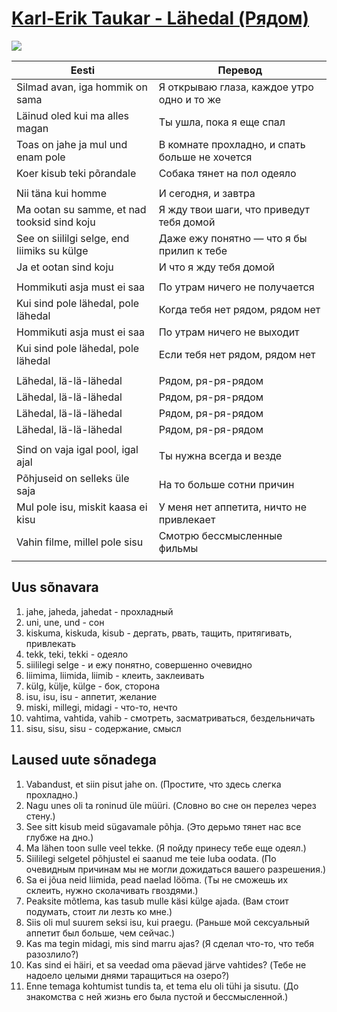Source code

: # [Karl-Erik Taukar - Lähedal (Рядом)](https://www.youtube.com/watch?v=b7I94lIcLZk)

![](img/karl_erik_taukar_lähedal.jpg)

| Eesti                                       | Перевод                                        |
|---------------------------------------------|------------------------------------------------|
| Silmad avan, iga hommik on sama             | Я открываю глаза, каждое утро одно и то же     |
| Läinud oled kui ma alles magan              | Ты ушла, пока я еще спал                       |
| Toas on jahe ja mul und enam pole           | В комнате прохладно, и спать больше не хочется |
| Koer kisub teki põrandale                   | Собака тянет на пол одеяло                     |
|                                             |                                                |
| Nii täna kui homme                          | И сегодня, и завтра                            |
| Ma ootan su samme, et nad tooksid sind koju | Я жду твои шаги, что приведут тебя домой       |
| See on siililgi selge, end liimiks su külge | Даже ежу понятно — что я бы прилип к тебе      |
| Ja et ootan sind koju                       | И что я жду тебя домой                         |
|                                             |                                                |
| Hommikuti asja must ei saa                  | По утрам ничего не получается                  |
| Kui sind pole lähedal, pole lähedal         | Когда тебя нет рядом, рядом нет                |
| Hommikuti asja must ei saa                  | По утрам ничего не выходит                     |
| Kui sind pole lähedal, pole lähedal         | Если тебя нет рядом, рядом нет                 |
|                                             |                                                |
| Lähedal, lä-lä-lähedal                      | Рядом, ря-ря-рядом                             |
| Lähedal, lä-lä-lähedal                      | Рядом, ря-ря-рядом                             |
| Lähedal, lä-lä-lähedal                      | Рядом, ря-ря-рядом                             |
| Lähedal, lä-lä-lähedal                      | Рядом, ря-ря-рядом                             |
|                                             |                                                |
| Sind on vaja igal pool, igal ajal           | Ты нужна всегда и везде                        |
| Põhjuseid on selleks üle saja               | На то больше сотни причин                      |
| Mul pole isu, miskit kaasa ei kisu          | У меня нет аппетита, ничто не привлекает       |
| Vahin filme, millel pole sisu               | Смотрю бессмысленные фильмы                    |
|                                             |                                                |


## Uus sõnavara

1. jahe, jaheda, jahedat - прохладный
2. uni, une, und - сон
3. kiskuma, kiskuda, kisub - дергать, рвать, тащить, притягивать, привлекать
4. tekk, teki, tekki - одеяло
5. siililegi selge - и ежу понятно, совершенно очевидно
6. liimima, liimida, liimib - клеить, заклеивать
7. külg, külje, külge - бок, сторона
8. isu, isu, isu - аппетит, желание
9. miski, millegi, midagi - что-то, нечто
10. vahtima, vahtida, vahib - смотреть, засматриваться, бездельничать
11. sisu, sisu, sisu - содержание, смысл


## Laused uute sõnadega

1. Vabandust, et siin pisut jahe on. (Простите, что здесь слегка прохладно.)
2. Nagu unes oli ta roninud üle müüri. (Словно во сне он перелез через стену.)
3. See sitt kisub meid sügavamale põhja. (Это дерьмо тянет нас все глубже на дно.)
4. Ma lähen toon sulle veel tekke. (Я пойду принесу тебе еще одеял.)
5. Siililegi selgetel põhjustel ei saanud me teie luba oodata. (По очевидным причинам мы не могли дожидаться вашего разрешения.)
6. Sa ei jõua neid liimida, pead naelad lööma. (Ты не сможешь их склеить, нужно сколачивать гвоздями.)
7. Peaksite mõtlema, kas tasub mulle käsi külge ajada. (Вам стоит подумать, стоит ли лезть ко мне.)
8. Siis oli mul suurem seksi isu, kui praegu. (Раньше мой сексуальный аппетит был больше, чем сейчас.)
9. Kas ma tegin midagi, mis sind marru ajas? (Я сделал что-то, что тебя разозлило?)
10. Kas sind ei häiri, et sa veedad oma päevad järve vahtides? (Тебе не надоело целыми днями таращиться на озеро?)
11. Enne temaga kohtumist tundis ta, et tema elu oli tühi ja sisutu. (До знакомства с ней жизнь его была пустой и бессмысленной.)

TASK OBJECTIVE =>
Look through the entries above and find each line where the word "утрам" occurs; copy those lines.

RESPONSE TO THE EXERCISE =>
| Hommikuti asja must ei saa                  | По утрам ничего не получается                  |
| Hommikuti asja must ei saa                  | По утрам ничего не выходит                     |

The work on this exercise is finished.